P66     Polarimetric Radar Characteristics of Simulated and Observed Convective Cores Between Continental and Maritime Environment

 

Matsui, Toshi, Taka Iguchi, Steve Lang, Wei-Kuo Tao, National Aeronautics and Space Administration/Goddard Space Flight Center, Brenda Dolan, Julie Barnum, and Steven Rutledge, Colorado State University

 

This study presents polarimetric radar characteristics of intense convective cores derived from observations as well as a polarimetric-radar simulator from cloud-resolving model (CRM) simulations from both a continental (MC3E: Midlatitude Continental Convective Clouds Experiment) and a maritime (TWP-ICE: Tropical Warm Pool-International Cloud Experiment) field campaign.

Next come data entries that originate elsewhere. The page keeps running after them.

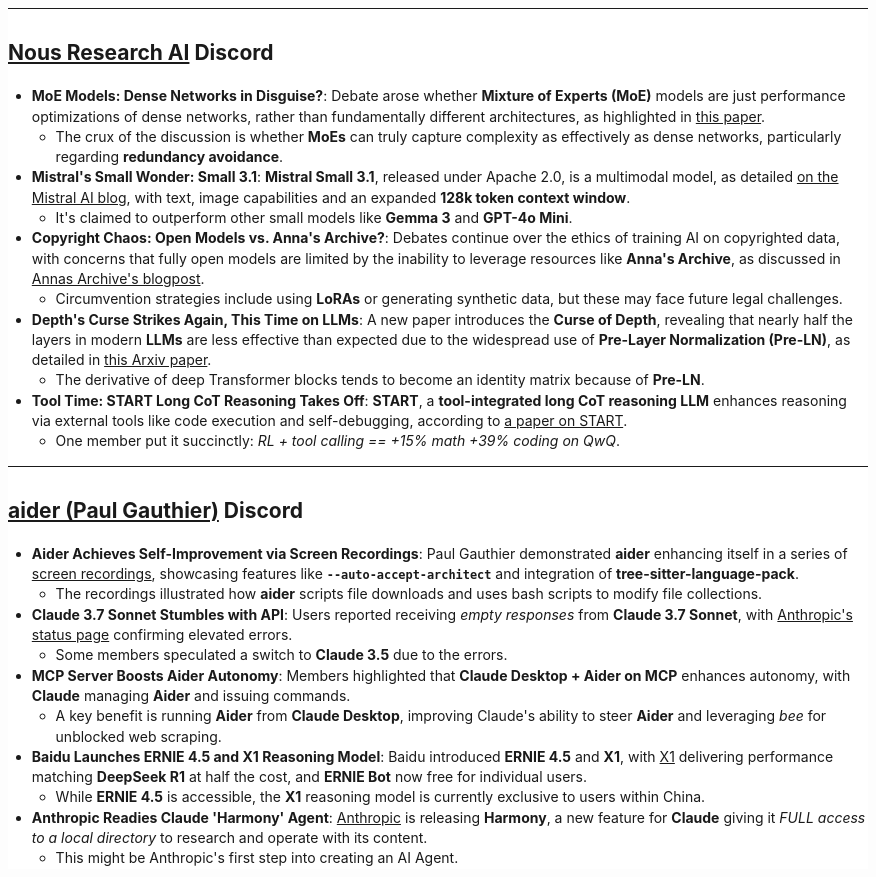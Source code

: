 

---



## [Nous Research AI](https://discord.com/channels/1053877538025386074) Discord

- **MoE Models: Dense Networks in Disguise?**: Debate arose whether **Mixture of Experts (MoE)** models are just performance optimizations of dense networks, rather than fundamentally different architectures, as highlighted in [this paper](https://arxiv.org/abs/2310.10837).
   - The crux of the discussion is whether **MoEs** can truly capture complexity as effectively as dense networks, particularly regarding **redundancy avoidance**.
- **Mistral's Small Wonder: Small 3.1**: **Mistral Small 3.1**, released under Apache 2.0, is a multimodal model, as detailed [on the Mistral AI blog](https://mistral.ai/en/news/mistral-small-3-1), with text, image capabilities and an expanded **128k token context window**.
   - It's claimed to outperform other small models like **Gemma 3** and **GPT-4o Mini**.
- **Copyright Chaos: Open Models vs. Anna's Archive?**: Debates continue over the ethics of training AI on copyrighted data, with concerns that fully open models are limited by the inability to leverage resources like **Anna's Archive**, as discussed in [Annas Archive's blogpost](https://annas-archive.org/blog/ai-copyright.html).
   - Circumvention strategies include using **LoRAs** or generating synthetic data, but these may face future legal challenges.
- **Depth's Curse Strikes Again, This Time on LLMs**: A new paper introduces the **Curse of Depth**, revealing that nearly half the layers in modern **LLMs** are less effective than expected due to the widespread use of **Pre-Layer Normalization (Pre-LN)**, as detailed in [this Arxiv paper](https://arxiv.org/abs/2502.05795).
   - The derivative of deep Transformer blocks tends to become an identity matrix because of **Pre-LN**.
- **Tool Time: START Long CoT Reasoning Takes Off**: **START**, a **tool-integrated long CoT reasoning LLM** enhances reasoning via external tools like code execution and self-debugging, according to [a paper on START](https://huggingface.co/papers/2503.04625).
   - One member put it succinctly: *RL + tool calling == +15% math +39% coding on QwQ*.



---



## [aider (Paul Gauthier)](https://discord.com/channels/1131200896827654144) Discord

- **Aider Achieves Self-Improvement via Screen Recordings**: Paul Gauthier demonstrated **aider** enhancing itself in a series of [screen recordings](https://aider.chat/docs/recordings/), showcasing features like **`--auto-accept-architect`** and integration of **tree-sitter-language-pack**.
   - The recordings illustrated how **aider** scripts file downloads and uses bash scripts to modify file collections.
- **Claude 3.7 Sonnet Stumbles with API**: Users reported receiving *empty responses* from **Claude 3.7 Sonnet**, with [Anthropic's status page](https://status.anthropic.com/) confirming elevated errors.
   - Some members speculated a switch to **Claude 3.5** due to the errors.
- **MCP Server Boosts Aider Autonomy**: Members highlighted that **Claude Desktop + Aider on MCP** enhances autonomy, with **Claude** managing **Aider** and issuing commands.
   - A key benefit is running **Aider** from **Claude Desktop**, improving Claude's ability to steer **Aider** and leveraging *bee* for unblocked web scraping.
- **Baidu Launches ERNIE 4.5 and X1 Reasoning Model**: Baidu introduced **ERNIE 4.5** and **X1**, with [X1](https://x.com/Baidu_Inc/status/1901089355890036897) delivering performance matching **DeepSeek R1** at half the cost, and **ERNIE Bot** now free for individual users.
   - While **ERNIE 4.5** is accessible, the **X1** reasoning model is currently exclusive to users within China.
- **Anthropic Readies Claude 'Harmony' Agent**: [Anthropic](https://x.com/testingcatalog/status/1901051432339730603) is releasing **Harmony**, a new feature for **Claude** giving it *FULL access to a local directory* to research and operate with its content.
   - This might be Anthropic's first step into creating an AI Agent.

The POLArimetric Radar Retrieval and Instrument Simulator (POLARRIS) is a state-of-art Tmatrix-Mueller-Matrix-based polarimetric radar simulator that can generate synthetic polarimetric radar signals (reflectivity, differential reflectivity, specific differential phase, co-polar correlation) as well as synthetic radar retrievals (precipitation, hydrometeor type, updraft velocity) through the consistent treatment of cloud microphysics and dynamics from CRMs.  The Weather Research and Forecasting (WRF) model is configured to simulate continental and maritime severe storms over the MC3E (continental) and TWP-ICE (maritime) domains with the Godddard bulk 4ICE single-moment microphysics and HUCM spectra-bin microphysics.  Continental and maritime background thermodynamics in pre-storm environment are compared and various statistical diagrams of polarimetric radar signals, hydrometeor types, updraft velocity, and precipitation intensity are investigated with a focus on contrasting convective cores in continental-maritime environments.